Come un insolito messaggero, che non sa niente di
nuovo perché d’estate stava seduto in cima al monte e
se di sera sotto di lui s’accendevano le luci della città, non
gli sembravano né più grandi, né più vicini delle stelle,
sentendo un rombo, provò indovinare: macchina o aereo?
o motore sul Danubio levigato? se dalla valle arrivava
un fragore sordo, poteva pensare, laggiù i muratori stanno
costruendo una casa, o il vicino astioso sta provando
la mitragliatrice oltre il fiume - per lui era lo stesso!
si sa, la razza umana è sciocca, è irrequieta, rovina anche
il buono, costruisce per secoli, e per una baruffa infantile
fa crollare tutto di nuovo; per lui è più urgente l’amaro
bottino delle bande, che il rifiorir della terra, l’avvamparsi
dello spirito e dell’amore sino al cielo accecando gli Dei
testardi – questo lo sapeva bene il messaggero della
montagna e si nascose, lontano dalle notizie; ma quando
il vento arriva sibilando, se il sole è spietato mentre
s’allontana guarda con sorriso voluttuoso, come si
spengono per lui nella tristezza le sue amanti, le fronde,
pencolano come ballerina malata, che muore nel mezzo
della danza:
allora il messaggero s’alza, prende il bastone, s’avvia
verso i valli popolosi, come incalzato da una grande
notizia, se gli chiedono della notizia, grida: è autunno!

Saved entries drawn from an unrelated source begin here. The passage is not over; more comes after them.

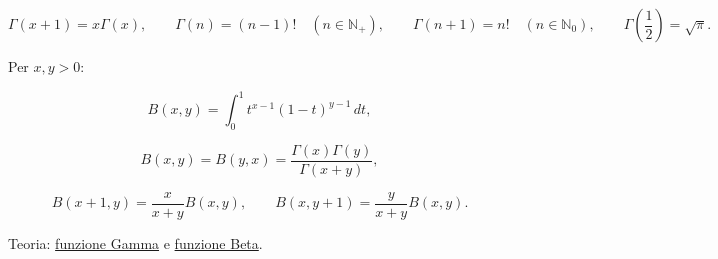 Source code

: \[
\displaystyle
\Gamma(x+1)=x\Gamma(x),
\qquad
\Gamma(n)=(n-1)!\quad(n\in\mathbb N_+),
\qquad
\Gamma(n+1)=n!\quad(n\in\mathbb N_0),
\qquad
\Gamma\left(\frac12\right)=\sqrt\pi.
\]

Per \(x,y>0\):

\[
\displaystyle
B(x,y)
=
\int_0^1 t^{x-1}(1-t)^{y-1}\,dt,
\]

\[
\displaystyle
B(x,y)=B(y,x)
=
\frac{\Gamma(x)\Gamma(y)}{\Gamma(x+y)},
\]

\[
\displaystyle
B(x+1,y)=\frac{x}{x+y}B(x,y),
\qquad
B(x,y+1)=\frac{y}{x+y}B(x,y).
\]

Teoria: \href{https://ingegnerismo.it/matematica/funzione-gamma/}{funzione Gamma} e \href{https://ingegnerismo.it/matematica/funzione-beta/}{funzione Beta}.
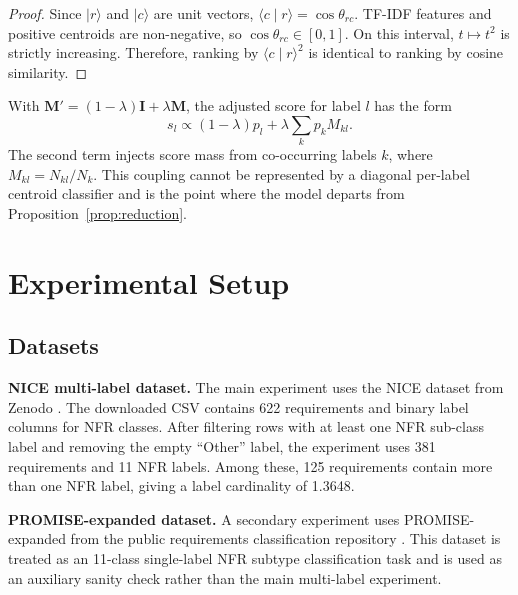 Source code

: \documentclass[runningheads]{llncs}
\begin{document}
\begin{proof}
Since $\lvert r\rangle$ and $\lvert c\rangle$ are unit vectors,
$\langle c\mid r\rangle=\cos\theta_{rc}$. TF-IDF features and positive
centroids are non-negative, so $\cos\theta_{rc}\in[0,1]$. On this interval,
$t\mapsto t^2$ is strictly increasing. Therefore, ranking by
$\langle c\mid r\rangle^2$ is identical to ranking by cosine similarity.
\end{proof}

\begin{proposition}
\label{prop:interference}
With $\mathbf{M}'=(1-\lambda)\mathbf{I}+\lambda\mathbf{M}$, the adjusted score
for label $l$ has the form
\begin{equation}
    s_l \propto (1-\lambda)p_l + \lambda\sum_k p_k M_{kl}.
\end{equation}
The second term injects score mass from co-occurring labels $k$, where
$M_{kl}=N_{kl}/N_k$. This coupling cannot be represented by a diagonal
per-label centroid classifier and is the point where the model departs from
Proposition~\ref{prop:reduction}.
\end{proposition}

\section{Experimental Setup}
\subsection{Datasets}
\textbf{NICE multi-label dataset.} The main experiment uses the NICE dataset
from Zenodo \cite{nice_dataset}. The downloaded CSV contains 622 requirements
and binary label columns for NFR classes. After filtering rows with at least one
NFR sub-class label and removing the empty ``Other'' label, the experiment uses
381 requirements and 11 NFR labels. Among these, 125 requirements contain more
than one NFR label, giving a label cardinality of 1.3648.

\textbf{PROMISE-expanded dataset.} A secondary experiment uses
PROMISE-expanded from the public requirements classification repository
\cite{mitrevski_promise_exp}. This dataset is treated as an 11-class
single-label NFR subtype classification task and is used as an auxiliary sanity
check rather than the main multi-label experiment.
\end{document}
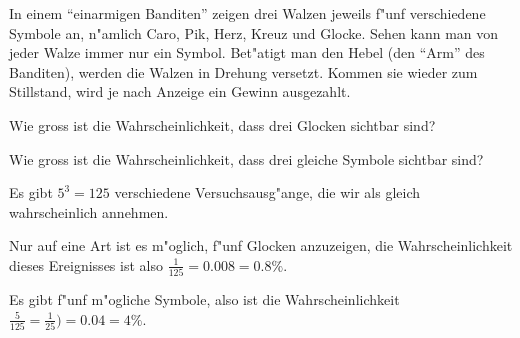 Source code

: In einem ``einarmigen Banditen'' zeigen drei Walzen jeweils f"unf
verschiedene Symbole an, n"amlich Caro, Pik, Herz, Kreuz und Glocke.
Sehen kann man von jeder Walze immer nur ein Symbol.
Bet"atigt man den Hebel (den ``Arm'' des Banditen),
werden die Walzen in Drehung versetzt. Kommen sie wieder zum Stillstand,
wird je nach Anzeige ein Gewinn ausgezahlt.
\begin{teilaufgaben}
\item
Wie gross ist die Wahrscheinlichkeit, dass drei Glocken sichtbar sind?
\item
Wie gross ist die Wahrscheinlichkeit, dass drei gleiche Symbole
sichtbar sind?
\end{teilaufgaben}

\begin{loesung}
Es gibt $5^3=125$ verschiedene Versuchsausg"ange, die wir als gleich
wahrscheinlich annehmen.
\begin{teilaufgaben}
\item Nur auf eine Art ist es m"oglich, f"unf Glocken anzuzeigen, die
Wahrscheinlichkeit dieses Ereignisses ist also $\frac1{125}=0.008=0.8\%$.
\item Es gibt f"unf m"ogliche Symbole, also ist die Wahrscheinlichkeit
$\frac{5}{125}=\frac1{25})=0.04=4\%$.
\qedhere
\end{teilaufgaben}
\end{loesung}

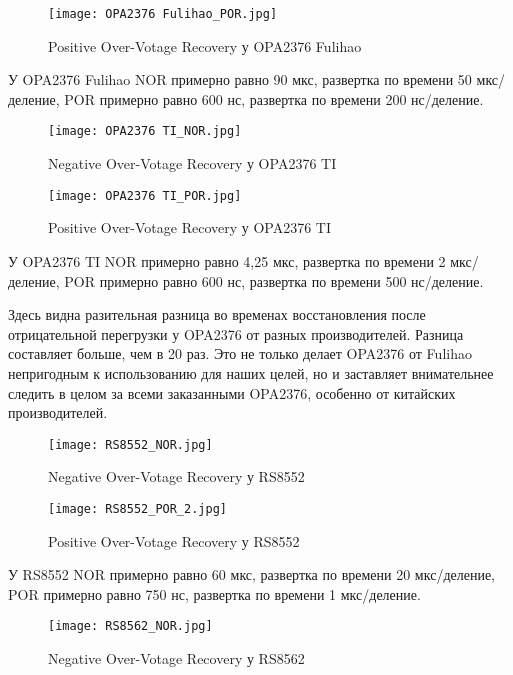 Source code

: \begin{figure}[H]
\centering
\texttt{[image: OPA2376 Fulihao\_POR.jpg]}
\caption{Positive Over-Votage Recovery у OPA2376 Fulihao}
\label{ris:418}
\end{figure}

У OPA2376 Fulihao NOR примерно равно 90 мкс, развертка по времени 50 мкс/деление, 
POR примерно равно 600 нс, развертка по времени 200 нс/деление.

\begin{figure}[H]
\centering
\texttt{[image: OPA2376 TI\_NOR.jpg]}
\caption{Negative Over-Votage Recovery у OPA2376 TI}
\label{ris:419}
\end{figure}

\begin{figure}[H]
\centering
\texttt{[image: OPA2376 TI\_POR.jpg]}
\caption{Positive Over-Votage Recovery у OPA2376 TI}
\label{ris:420}
\end{figure}

У OPA2376 TI NOR примерно равно 4,25 мкс, развертка по времени 2 мкс/деление, 
POR примерно равно 600 нс, развертка по времени 500 нс/деление. 

Здесь видна разительная разница во временах восстановления после отрицательной перегрузки у OPA2376 от 
разных производителей. Разница составляет больше, чем в 20 раз. Это не только делает OPA2376 от Fulihao 
непригодным к использованию для наших целей, но и заставляет внимательнее следить в целом за всеми 
заказанными OPA2376, особенно от китайских производителей.

\begin{figure}[H]
\centering
\texttt{[image: RS8552\_NOR.jpg]}
\caption{Negative Over-Votage Recovery у RS8552}
\label{ris:421}
\end{figure}

\begin{figure}[H]
\centering
\texttt{[image: RS8552\_POR\_2.jpg]}
\caption{Positive Over-Votage Recovery у RS8552}
\label{ris:422}
\end{figure}

У RS8552 NOR примерно равно 60 мкс, развертка по времени 20 мкс/деление, 
POR примерно равно 750 нс, развертка по времени 1 мкс/деление.

\begin{figure}[H]
\centering
\texttt{[image: RS8562\_NOR.jpg]}
\caption{Negative Over-Votage Recovery у RS8562}
\label{ris:423}
\end{figure}

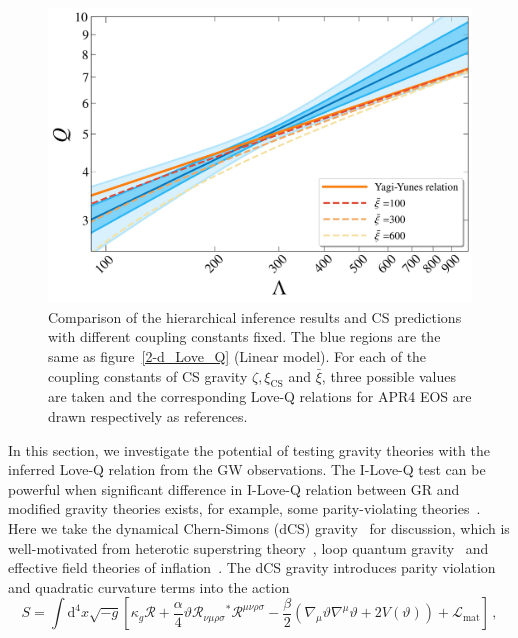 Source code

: \documentclass[a4paper,11pt]{article}
\begin{document}
\begin{figure}[htbp]
\begin{minipage}{0.48\linewidth}
    \end{minipage}
    \vspace{3mm}
    \begin{minipage}{0.48\linewidth}
        \includegraphics[width=\linewidth]{CS_xi_bar_APR4_2d.pdf}
    \end{minipage}
    \caption{Comparison of the hierarchical inference results and CS predictions with different coupling constants fixed. The blue regions are the same as figure~\ref{2-d_Love_Q} (Linear model). For each of the coupling constants of CS gravity $\zeta, \xi_{\mathrm{CS}}$ and $\bar\xi$, three possible values are taken and the corresponding Love-Q relations for APR4 EOS are drawn respectively as references.}
    \label{cs_Love_Q}
\end{figure}
In this section, we investigate the potential of testing gravity theories with the inferred Love-Q relation from the GW observations. The I-Love-Q test can be powerful when significant difference in I-Love-Q relation between GR and modified gravity theories exists, for example, some parity-violating theories~\cite{Yagi_2017, Yunes:2025xwp}. Here we take the dynamical Chern-Simons (dCS) gravity~\cite{Jackiw:2003pm, Smith:2007jm,Alexander:2009tp} for discussion, which is well-motivated from heterotic superstring theory~\cite{Polchinski:1998rq,Polchinski:1998rr}, loop quantum gravity~\cite{Alexander:2004xd,Taveras:2008yf,Calcagni:2009xz} and effective field theories of inflation~\cite{Weinberg:2008hq}. The dCS gravity introduces parity violation and quadratic curvature terms into the action~\cite{Alexander:2009tp,Gupta:2017vsl}
\begin{equation}
   \label{cs_action}
   S = \int \mathrm{d}^4 x \sqrt{-g}\left[ \kappa_g \mathcal{R} + \frac{\alpha}{4} \mathcal{\vartheta} \mathcal{R}_{\nu\mu\rho\sigma} {}^{*}\mathcal{R}^{\mu\nu\rho\sigma} - \frac{\beta}{2}\left(\nabla_{\mu}\mathcal{\vartheta}\nabla^{\mu}\mathcal{\vartheta}+2V(\mathcal{\vartheta})\right) + \mathcal{L}_{\mathrm{mat}}\right]\,,
\end{equation}
\end{document}
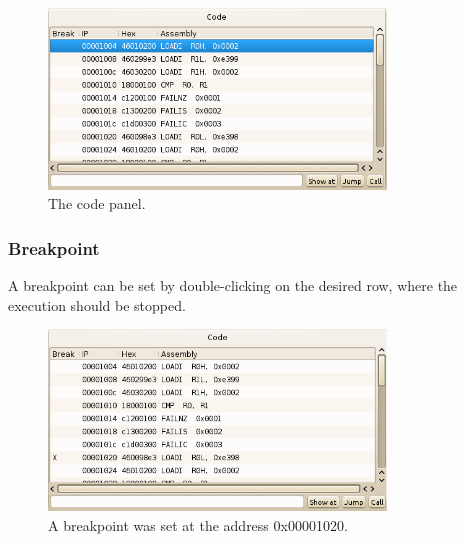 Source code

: \begin{figure}[H]
\begin{center}
	\includegraphics[width=0.8\textwidth]{./files/emu_gui_code_main.png}
\end{center}
	\caption{The code panel.}
\end{figure}

\subsubsection{Breakpoint}
A breakpoint can be set by double-clicking on the desired row, where the execution should be stopped.
\begin{figure}[H]
\begin{center}
	\includegraphics[width=0.8\textwidth]{./files/emu_gui_code_breakpoint.png}
\end{center}
	\caption{A breakpoint was set at the address 0x00001020.}
\end{figure}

annuncia come notizia grande, quel, che tutti sanno:
è autunno!
è così anche per me, conoscitore di grande novella: come
il picco, quanto più è la neve sulla sua testa, tanto più
sorgenti premono, così trabocca dalle parole il mio vecchio
cuore; eppur che notizia porto io? e che m’importa delle
notizie? il mondo è in ebollizione, i giorni son in
competizione con gli anni, gli anni con i secoli, i popoli
folli son irrequieti: che importa? Io contemplo solo
l’autunno, sento solo l’autunno, come le piante sagge
e animali miti, sento, come la terra si volge verso le aree
languide del cielo, languisce il suo respiro, come quello
degli amanti, oh, santo Ritmo, ritmo grande dell’eterno
amore, ritmo degli anni, ritmo della poesia di Dio, com’è
piccola ogni vicenda umana! sento i passi dell’inverno,
la tigre bianca s’avvicina, poi si distende sul paesaggio,
digrigna i denti, morde, poi solleva i suoi membri fiacchi
e s’avvia, il paesaggio è chiazzato dai suoi peli dispersi,
procede e sparisce nella giungla della primavera nuova.